It took only a moment, a surprisingly short moment, for the shouting to start.  Jasper?  No, none of those voices were familiar.  She moved closer, listening until she heard Neil shout in panic. 

Good. She smiled a little bit.  It might not be stinging bugs in his pants, but it was probably just about what he deserved. 

The slaver looked between the barn and his nice warm house.  She could almost see the gears turning in his head. Safe house, profits, safe house, profits.

“Hey!”  The voice came from within the barn.  Jasper — well, the voice Jasper had disguised his own voice as.  “Mr. Slaver Man, you want to come in here before I burn this place to the ground?”

The slaver yelped.  “Don’t burn it down!”  He hurried inside. Mélanie, of course, followed. 

Three of the slaves — well, probably slaves; they were wearing ragged clothing but no chains nor collars — were holding Neil with his own weapon.  There were only eight in the barn, two more of whom immediately stepped up to grab the slaver. That left three still collared, kneeling, and looking nauseous and worried. 
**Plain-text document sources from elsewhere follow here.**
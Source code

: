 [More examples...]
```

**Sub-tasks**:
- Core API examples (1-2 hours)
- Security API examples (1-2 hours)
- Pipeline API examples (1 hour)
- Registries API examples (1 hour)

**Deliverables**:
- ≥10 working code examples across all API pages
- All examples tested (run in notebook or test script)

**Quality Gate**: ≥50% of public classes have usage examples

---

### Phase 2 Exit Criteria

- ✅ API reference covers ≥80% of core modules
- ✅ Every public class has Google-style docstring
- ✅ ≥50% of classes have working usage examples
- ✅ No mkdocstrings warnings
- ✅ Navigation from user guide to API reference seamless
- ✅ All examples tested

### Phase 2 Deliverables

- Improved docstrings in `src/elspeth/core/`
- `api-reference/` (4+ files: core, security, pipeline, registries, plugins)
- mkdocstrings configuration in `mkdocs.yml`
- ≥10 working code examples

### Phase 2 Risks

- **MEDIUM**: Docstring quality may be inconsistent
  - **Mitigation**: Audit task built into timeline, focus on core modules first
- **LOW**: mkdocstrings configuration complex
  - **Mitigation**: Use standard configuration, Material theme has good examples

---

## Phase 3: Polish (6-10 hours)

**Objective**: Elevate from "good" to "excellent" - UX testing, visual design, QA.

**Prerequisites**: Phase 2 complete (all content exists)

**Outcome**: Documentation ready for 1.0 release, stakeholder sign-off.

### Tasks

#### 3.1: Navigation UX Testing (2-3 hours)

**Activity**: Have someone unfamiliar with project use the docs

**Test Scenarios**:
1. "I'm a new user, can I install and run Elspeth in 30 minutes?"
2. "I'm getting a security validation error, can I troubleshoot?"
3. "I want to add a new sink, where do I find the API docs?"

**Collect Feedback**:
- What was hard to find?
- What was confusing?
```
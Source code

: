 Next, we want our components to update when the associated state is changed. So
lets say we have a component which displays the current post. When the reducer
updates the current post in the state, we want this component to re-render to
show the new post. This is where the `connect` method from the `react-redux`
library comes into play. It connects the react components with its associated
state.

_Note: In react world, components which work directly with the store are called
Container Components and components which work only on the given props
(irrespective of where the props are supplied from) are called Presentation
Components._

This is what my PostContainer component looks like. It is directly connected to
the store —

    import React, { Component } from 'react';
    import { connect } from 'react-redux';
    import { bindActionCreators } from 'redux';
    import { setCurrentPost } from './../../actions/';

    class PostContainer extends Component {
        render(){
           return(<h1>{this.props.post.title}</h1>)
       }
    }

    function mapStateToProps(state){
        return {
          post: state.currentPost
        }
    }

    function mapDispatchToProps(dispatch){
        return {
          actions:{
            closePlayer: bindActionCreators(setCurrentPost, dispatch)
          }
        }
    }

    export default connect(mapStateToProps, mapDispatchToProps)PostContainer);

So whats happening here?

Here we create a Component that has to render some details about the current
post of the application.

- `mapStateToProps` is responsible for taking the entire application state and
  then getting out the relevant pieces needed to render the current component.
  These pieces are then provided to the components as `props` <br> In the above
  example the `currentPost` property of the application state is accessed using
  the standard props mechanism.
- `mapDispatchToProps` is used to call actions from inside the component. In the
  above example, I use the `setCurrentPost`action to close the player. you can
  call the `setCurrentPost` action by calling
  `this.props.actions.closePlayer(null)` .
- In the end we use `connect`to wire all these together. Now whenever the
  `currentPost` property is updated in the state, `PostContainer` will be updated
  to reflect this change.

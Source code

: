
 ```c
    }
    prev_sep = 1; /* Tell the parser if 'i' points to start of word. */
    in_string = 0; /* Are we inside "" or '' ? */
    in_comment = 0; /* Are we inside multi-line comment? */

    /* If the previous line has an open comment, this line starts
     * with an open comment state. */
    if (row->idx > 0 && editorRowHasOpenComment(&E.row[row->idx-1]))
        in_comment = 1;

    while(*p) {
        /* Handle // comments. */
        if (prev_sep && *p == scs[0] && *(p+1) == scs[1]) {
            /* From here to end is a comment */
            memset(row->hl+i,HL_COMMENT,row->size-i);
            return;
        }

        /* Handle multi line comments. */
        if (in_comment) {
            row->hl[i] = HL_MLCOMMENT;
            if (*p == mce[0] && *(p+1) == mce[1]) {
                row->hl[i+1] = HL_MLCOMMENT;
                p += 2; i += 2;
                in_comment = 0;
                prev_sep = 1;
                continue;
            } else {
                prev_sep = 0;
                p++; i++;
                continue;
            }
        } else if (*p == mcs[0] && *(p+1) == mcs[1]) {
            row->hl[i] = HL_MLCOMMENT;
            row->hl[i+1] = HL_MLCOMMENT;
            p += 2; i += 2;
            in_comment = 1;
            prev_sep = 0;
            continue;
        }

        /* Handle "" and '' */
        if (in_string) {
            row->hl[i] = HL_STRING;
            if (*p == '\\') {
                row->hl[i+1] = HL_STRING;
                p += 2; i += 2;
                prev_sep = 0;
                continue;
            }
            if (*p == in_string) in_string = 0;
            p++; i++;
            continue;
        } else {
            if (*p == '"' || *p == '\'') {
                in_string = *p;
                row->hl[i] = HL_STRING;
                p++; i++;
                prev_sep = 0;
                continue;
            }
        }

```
“Here’s the easy way.”  Jasper didn’t look like himself, either.  She didn’t see Kearney anywhere, but their part in it had been near the beginning of this plan.  They should be off at the rendezvous spot now. “You release these three slaves here and we don’t hurt you or burn your place down.”

“You can’t do that,” the slaver sputtered.  Jasper smiled.  Under her invisibility, so did Mélanie. 

“The thing is, I can.  You’re not exactly within the law yourself here.  Slavery is one of those things people look the other way about, probably because they’re all buying slaves, but every town around here, I bet you, has had someone taken and sold into slavery.  Would you be very sympathetic to the slaver if you’d lost your neighbor to them?”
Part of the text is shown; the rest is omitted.